Liverpool Sound and Vision Rating * * * *
Cast: Mary-Maria Bourdeau, Tim Funnell, Randy Hughson, Andrea Runge, Nigel Shawn Williams.
It is the reveal of who we are in cyberspace, the change we make to be someone we cannot or should not be, that perhaps defines us; it is one thing to create a persona that others would not recognise if they were to bump into us in the unconscious sphere, it is quite another to let that simulated version of us to do damage, to harm sexually or mentally, another human being with our base and destructive desires.
Jennifer Haley’s The Nether looks at the uncomfortable question of gender, role play and the sheer honesty that some people place within the frankness of harmful sexual thoughts; it is a question that flips itself over several times and as each scene is played out, the feeling of being unnerved, of possible distressing uncertainty in which way you would choose to answer the question.
In a world where the internet has become a God, a divinity that keeps giving answers to which many might find baffling, confusing, damning and the sense of illusion that plays out in such realms as outlined by the cast of Jennifer Haley’s play at the Theatre Aquarius, it is no wonder that the binary numbers become omni-potent, alluring and seductive to those it draws in.
The point of the production is not lost upon the audience and whilst the question of sexuality, of what turns one human on and another completely stone cold is what drives the overall narrative, it must be seen as itself as sub-context to a greater discussion on what the world of the darkness of the human heart and brain may be allowed to experience when viewed in a purely non tangible way.

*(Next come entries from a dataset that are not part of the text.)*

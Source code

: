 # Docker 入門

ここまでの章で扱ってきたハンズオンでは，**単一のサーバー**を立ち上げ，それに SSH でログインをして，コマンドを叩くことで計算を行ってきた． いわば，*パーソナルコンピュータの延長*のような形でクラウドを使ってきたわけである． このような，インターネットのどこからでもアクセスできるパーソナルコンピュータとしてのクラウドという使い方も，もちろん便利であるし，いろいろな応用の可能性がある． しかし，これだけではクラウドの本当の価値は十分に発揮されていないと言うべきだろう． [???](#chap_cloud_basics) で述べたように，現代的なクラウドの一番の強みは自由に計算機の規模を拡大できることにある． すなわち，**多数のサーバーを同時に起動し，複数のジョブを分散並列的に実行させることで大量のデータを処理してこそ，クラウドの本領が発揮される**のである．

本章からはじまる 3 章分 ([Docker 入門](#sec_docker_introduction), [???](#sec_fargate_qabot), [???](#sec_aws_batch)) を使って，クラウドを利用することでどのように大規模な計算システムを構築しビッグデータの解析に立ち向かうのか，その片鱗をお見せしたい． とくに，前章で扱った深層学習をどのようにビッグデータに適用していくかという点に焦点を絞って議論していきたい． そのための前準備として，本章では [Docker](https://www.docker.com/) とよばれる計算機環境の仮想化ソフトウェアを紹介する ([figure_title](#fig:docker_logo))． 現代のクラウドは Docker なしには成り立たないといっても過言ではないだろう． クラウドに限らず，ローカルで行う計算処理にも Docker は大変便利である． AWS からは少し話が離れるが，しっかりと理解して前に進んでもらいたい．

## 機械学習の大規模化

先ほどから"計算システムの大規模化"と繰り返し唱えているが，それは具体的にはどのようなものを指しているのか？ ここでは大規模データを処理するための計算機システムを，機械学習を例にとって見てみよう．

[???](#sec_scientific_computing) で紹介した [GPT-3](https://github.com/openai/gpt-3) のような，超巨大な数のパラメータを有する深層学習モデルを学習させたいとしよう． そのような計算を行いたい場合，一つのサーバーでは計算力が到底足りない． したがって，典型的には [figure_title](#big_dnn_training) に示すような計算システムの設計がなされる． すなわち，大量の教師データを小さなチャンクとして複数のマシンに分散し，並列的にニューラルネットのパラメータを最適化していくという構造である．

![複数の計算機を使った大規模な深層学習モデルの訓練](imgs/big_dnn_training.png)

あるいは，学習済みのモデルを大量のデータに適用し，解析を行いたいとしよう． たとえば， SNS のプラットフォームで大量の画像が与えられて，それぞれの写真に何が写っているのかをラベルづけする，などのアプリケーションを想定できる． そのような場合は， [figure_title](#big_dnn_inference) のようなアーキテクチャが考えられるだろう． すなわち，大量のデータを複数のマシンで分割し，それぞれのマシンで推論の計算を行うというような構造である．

It is the manipulation of the play’s narrative which makes the 80 minutes in which the audience is submerged into the world of the sexually groomed, albeit in the world of cyber-space, a piece of intriguing theatre, one that its several layers of conversation between Andrea Runge’s Detective Morris and Randy Hughson’s Papa/Sims are destructively brutal and eye opening, a play which dares to be seen in the light and be discussed with frankness. The Nether is a realm in which once you enter, you won’t forget to question.